◆ What is being asked ◆
Copy every line below where the string "site" is found.
━━━━━━━━━━━━━━━━━━━━
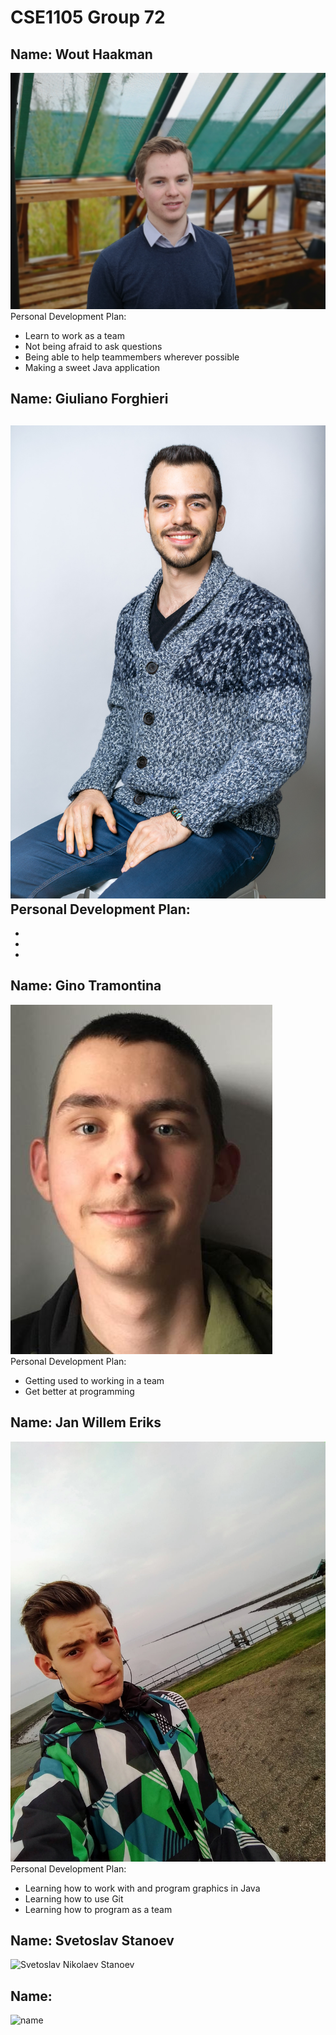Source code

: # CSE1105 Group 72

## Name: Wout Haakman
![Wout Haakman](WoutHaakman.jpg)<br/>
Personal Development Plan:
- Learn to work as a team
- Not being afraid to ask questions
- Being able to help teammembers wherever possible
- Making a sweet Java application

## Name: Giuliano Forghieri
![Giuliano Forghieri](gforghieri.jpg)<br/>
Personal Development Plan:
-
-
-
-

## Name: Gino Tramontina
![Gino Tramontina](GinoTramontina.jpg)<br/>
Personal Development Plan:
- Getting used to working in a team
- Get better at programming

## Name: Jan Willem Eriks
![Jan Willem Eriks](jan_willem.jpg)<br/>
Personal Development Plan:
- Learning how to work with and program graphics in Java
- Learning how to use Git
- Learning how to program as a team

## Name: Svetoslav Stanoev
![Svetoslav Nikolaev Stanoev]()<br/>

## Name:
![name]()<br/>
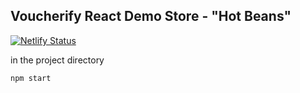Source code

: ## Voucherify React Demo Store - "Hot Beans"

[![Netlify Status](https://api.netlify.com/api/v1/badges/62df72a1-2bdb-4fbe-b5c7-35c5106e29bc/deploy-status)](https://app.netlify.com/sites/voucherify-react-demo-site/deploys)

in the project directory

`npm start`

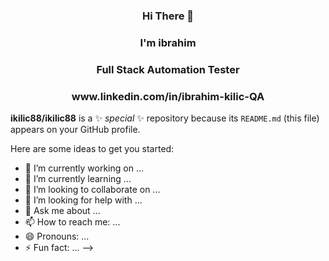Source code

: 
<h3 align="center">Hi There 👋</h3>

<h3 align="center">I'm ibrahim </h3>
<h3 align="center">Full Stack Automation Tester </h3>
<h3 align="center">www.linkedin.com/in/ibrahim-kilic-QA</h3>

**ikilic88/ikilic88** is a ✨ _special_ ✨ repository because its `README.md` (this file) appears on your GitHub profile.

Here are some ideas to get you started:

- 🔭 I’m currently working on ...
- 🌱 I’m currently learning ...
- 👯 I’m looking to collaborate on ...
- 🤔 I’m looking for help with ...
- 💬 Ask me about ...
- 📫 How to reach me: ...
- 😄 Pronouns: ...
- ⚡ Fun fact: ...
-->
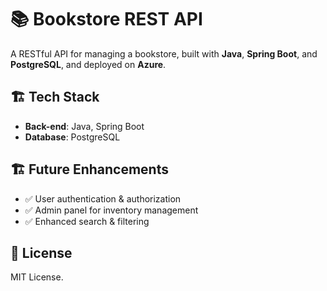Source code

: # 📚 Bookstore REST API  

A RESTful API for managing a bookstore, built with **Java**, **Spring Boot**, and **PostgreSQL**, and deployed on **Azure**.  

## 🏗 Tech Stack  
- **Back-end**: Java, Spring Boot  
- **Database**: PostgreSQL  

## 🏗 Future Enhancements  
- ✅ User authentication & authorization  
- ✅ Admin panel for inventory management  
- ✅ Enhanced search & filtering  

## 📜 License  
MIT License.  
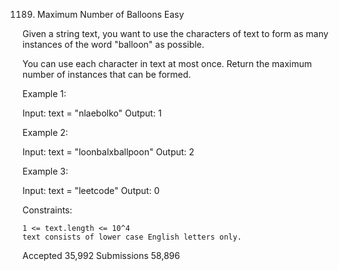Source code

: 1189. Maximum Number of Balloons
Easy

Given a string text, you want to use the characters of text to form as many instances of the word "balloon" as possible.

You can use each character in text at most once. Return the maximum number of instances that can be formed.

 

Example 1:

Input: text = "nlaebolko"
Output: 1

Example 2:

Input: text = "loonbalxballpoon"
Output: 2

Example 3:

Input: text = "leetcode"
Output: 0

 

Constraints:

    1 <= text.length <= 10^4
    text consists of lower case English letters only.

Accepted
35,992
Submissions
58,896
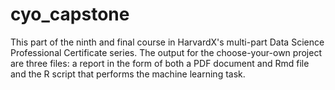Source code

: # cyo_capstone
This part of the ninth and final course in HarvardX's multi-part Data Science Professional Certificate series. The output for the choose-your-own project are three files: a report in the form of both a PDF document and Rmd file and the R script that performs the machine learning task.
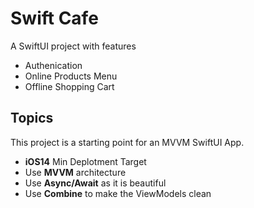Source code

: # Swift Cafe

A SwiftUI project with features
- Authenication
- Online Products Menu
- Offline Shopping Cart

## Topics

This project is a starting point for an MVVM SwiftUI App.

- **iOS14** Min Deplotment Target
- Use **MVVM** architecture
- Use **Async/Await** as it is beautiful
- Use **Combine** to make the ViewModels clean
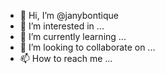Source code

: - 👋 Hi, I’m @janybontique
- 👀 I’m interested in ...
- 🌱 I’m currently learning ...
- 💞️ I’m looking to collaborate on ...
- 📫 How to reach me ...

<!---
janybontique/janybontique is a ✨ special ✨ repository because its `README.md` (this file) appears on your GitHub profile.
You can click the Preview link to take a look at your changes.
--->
━━━━━━━━━━━━━━━━━━━━
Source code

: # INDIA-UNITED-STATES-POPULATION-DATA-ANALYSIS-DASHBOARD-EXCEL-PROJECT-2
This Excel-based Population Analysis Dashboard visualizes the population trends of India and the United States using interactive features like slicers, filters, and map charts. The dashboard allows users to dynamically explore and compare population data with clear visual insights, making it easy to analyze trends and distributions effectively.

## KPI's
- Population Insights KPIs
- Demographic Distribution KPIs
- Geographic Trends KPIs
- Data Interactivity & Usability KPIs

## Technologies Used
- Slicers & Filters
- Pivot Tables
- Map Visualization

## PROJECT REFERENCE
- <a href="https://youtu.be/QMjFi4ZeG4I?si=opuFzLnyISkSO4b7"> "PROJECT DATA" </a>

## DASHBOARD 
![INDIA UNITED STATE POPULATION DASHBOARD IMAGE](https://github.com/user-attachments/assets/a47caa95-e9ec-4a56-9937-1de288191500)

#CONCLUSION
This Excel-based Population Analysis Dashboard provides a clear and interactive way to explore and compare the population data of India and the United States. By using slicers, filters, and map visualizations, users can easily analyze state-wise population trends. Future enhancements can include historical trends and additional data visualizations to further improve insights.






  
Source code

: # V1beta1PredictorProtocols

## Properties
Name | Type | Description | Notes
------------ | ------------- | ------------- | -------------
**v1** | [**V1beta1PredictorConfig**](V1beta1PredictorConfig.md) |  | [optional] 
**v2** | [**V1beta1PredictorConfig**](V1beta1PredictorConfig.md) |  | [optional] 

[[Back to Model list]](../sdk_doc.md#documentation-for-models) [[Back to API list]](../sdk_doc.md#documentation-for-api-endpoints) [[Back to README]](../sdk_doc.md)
━━━━━━━━━━━━━━━━━━━━
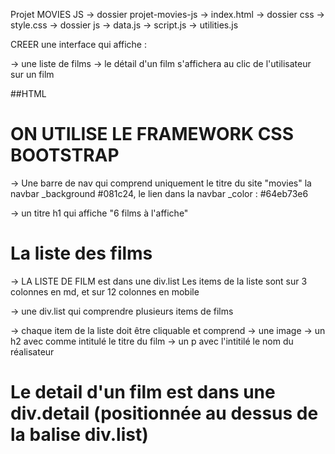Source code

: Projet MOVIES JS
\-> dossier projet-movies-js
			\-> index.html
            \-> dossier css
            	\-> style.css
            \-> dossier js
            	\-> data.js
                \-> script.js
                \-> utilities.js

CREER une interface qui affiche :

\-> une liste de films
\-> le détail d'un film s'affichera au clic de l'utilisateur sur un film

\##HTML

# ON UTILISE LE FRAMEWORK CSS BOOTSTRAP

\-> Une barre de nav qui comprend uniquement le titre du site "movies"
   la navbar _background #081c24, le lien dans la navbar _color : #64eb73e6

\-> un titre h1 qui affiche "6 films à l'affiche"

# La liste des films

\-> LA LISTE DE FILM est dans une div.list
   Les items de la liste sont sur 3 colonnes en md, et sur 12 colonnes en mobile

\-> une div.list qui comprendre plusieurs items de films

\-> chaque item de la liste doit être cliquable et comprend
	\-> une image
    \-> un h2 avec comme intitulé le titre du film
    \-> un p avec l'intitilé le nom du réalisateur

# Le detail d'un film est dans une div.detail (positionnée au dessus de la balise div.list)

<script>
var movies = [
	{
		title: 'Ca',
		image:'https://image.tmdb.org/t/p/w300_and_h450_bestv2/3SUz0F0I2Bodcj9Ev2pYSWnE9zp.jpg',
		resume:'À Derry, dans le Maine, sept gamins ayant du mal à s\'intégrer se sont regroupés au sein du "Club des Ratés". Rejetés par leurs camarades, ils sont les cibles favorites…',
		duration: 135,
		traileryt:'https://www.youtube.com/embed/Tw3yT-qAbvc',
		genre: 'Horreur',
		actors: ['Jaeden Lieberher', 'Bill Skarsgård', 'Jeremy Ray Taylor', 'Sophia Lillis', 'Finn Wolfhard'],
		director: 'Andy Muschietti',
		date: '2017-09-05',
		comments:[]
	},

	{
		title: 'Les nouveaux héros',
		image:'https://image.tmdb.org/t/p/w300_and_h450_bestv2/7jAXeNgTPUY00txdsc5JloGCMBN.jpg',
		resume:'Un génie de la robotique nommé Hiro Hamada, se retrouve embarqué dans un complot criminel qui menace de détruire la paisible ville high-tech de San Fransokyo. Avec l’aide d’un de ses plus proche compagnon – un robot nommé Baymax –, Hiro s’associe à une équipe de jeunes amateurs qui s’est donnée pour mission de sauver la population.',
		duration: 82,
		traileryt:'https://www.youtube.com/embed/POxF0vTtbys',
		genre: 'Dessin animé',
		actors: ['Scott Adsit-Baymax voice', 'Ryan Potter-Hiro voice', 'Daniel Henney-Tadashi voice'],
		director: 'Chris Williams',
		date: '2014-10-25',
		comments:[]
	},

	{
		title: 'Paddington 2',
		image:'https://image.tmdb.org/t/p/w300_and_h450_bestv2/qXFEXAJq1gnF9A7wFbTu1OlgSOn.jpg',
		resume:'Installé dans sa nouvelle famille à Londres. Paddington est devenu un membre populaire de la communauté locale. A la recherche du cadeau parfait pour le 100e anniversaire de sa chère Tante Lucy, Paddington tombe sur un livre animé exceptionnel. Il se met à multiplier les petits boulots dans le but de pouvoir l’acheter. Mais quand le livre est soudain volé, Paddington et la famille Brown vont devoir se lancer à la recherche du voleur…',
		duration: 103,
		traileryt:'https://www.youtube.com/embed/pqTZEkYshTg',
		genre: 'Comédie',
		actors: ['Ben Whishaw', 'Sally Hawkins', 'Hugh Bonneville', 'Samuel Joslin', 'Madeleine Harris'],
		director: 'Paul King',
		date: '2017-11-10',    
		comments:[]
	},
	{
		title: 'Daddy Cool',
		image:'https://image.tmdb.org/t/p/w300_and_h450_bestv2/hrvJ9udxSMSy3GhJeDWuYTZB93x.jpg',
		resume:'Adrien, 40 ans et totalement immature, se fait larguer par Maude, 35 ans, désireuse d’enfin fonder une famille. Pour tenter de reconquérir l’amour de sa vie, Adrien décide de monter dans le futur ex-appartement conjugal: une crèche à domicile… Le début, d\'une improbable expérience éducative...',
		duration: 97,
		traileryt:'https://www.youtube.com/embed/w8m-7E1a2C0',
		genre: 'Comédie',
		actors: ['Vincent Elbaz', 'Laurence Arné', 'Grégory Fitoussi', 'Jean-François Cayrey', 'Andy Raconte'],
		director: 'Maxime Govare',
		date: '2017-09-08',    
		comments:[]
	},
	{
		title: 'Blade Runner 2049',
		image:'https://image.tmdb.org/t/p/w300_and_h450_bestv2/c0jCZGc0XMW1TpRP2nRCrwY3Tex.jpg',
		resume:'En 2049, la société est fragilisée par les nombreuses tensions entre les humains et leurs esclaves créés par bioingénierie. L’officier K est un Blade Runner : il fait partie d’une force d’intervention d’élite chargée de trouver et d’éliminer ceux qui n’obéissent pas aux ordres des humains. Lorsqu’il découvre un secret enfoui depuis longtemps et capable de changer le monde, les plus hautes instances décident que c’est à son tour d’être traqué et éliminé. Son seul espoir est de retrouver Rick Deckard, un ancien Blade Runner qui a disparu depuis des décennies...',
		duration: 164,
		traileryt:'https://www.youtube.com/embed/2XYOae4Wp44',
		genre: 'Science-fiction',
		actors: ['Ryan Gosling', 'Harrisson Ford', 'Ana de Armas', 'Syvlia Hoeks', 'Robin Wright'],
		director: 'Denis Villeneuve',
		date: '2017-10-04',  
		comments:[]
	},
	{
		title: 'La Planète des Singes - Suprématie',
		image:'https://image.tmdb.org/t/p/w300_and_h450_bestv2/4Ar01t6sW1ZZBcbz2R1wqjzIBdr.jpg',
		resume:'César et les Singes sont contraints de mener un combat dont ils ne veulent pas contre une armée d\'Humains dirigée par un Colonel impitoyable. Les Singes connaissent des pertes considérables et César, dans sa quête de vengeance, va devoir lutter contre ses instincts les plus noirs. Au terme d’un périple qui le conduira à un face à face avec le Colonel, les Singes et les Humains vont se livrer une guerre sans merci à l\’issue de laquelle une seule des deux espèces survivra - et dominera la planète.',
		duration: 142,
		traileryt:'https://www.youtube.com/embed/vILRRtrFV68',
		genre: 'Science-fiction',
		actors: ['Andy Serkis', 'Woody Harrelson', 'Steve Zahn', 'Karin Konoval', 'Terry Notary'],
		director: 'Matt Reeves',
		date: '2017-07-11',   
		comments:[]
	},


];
━━━━━━━━━━━━━━━━━━━━
◆ Completed task ◆
[![Netlify Status](https://api.netlify.com/api/v1/badges/62df72a1-2bdb-4fbe-b5c7-35c5106e29bc/deploy-status)](https://app.netlify.com/sites/voucherify-react-demo-site/deploys)
\-> Une barre de nav qui comprend uniquement le titre du site "movies"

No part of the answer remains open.